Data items

....

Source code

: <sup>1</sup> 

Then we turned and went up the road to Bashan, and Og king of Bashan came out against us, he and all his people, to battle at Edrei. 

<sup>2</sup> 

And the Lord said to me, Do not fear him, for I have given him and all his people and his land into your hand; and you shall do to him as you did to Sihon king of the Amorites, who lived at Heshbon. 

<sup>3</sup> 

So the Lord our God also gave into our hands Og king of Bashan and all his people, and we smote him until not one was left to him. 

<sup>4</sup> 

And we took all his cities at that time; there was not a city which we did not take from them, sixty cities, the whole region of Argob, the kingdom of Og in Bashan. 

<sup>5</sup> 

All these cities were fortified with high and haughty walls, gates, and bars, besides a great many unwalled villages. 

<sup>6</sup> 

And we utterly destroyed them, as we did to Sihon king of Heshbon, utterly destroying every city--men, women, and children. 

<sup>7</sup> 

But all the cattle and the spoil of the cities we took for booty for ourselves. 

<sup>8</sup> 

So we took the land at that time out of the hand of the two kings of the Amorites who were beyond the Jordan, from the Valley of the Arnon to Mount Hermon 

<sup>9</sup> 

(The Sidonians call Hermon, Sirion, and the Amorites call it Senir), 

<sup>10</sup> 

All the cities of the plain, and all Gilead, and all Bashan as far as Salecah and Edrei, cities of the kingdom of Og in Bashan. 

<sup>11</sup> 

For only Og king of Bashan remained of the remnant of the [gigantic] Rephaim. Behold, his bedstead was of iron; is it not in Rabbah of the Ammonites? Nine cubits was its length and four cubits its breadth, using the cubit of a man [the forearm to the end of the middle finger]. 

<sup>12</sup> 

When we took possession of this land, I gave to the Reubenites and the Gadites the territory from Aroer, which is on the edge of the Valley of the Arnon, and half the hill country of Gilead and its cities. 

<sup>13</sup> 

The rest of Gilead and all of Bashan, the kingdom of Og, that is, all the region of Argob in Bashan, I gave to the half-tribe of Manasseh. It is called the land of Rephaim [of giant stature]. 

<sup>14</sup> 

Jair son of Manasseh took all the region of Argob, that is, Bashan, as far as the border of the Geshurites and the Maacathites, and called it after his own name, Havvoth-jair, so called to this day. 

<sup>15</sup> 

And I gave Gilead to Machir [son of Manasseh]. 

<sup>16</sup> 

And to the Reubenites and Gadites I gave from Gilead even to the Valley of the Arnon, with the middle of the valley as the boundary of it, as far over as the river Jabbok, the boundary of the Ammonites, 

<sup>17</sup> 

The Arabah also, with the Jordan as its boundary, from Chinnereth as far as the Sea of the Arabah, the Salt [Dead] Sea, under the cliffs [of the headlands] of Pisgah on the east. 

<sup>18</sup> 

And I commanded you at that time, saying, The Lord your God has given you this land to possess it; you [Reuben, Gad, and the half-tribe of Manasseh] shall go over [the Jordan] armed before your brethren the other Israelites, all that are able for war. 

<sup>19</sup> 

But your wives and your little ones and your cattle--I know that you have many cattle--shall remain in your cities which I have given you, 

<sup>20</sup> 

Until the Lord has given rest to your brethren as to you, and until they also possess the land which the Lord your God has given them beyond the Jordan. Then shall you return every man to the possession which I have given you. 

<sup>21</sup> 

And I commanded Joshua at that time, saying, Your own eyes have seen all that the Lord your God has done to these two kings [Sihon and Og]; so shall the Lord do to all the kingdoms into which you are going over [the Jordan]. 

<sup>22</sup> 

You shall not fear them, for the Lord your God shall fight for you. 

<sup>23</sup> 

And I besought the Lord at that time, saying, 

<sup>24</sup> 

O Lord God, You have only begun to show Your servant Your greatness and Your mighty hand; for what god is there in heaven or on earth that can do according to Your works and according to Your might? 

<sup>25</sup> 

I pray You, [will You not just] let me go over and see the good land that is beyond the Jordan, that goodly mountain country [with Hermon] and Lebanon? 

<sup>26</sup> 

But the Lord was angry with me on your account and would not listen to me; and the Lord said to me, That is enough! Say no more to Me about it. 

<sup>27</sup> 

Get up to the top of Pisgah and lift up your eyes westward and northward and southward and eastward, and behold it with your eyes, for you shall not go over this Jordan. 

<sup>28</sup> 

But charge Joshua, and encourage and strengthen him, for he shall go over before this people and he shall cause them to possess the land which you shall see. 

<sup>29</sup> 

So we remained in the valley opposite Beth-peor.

....

WHAT THE EXERCISE ASKS> Bring together all lines of the entries above in which the string "Edrei" occurs.

SOLUTION FOR THIS PROBLEM>
Then we turned and went up the road to Bashan, and Og king of Bashan came out against us, he and all his people, to battle at Edrei. 
All the cities of the plain, and all Gilead, and all Bashan as far as Salecah and Edrei, cities of the kingdom of Og in Bashan. 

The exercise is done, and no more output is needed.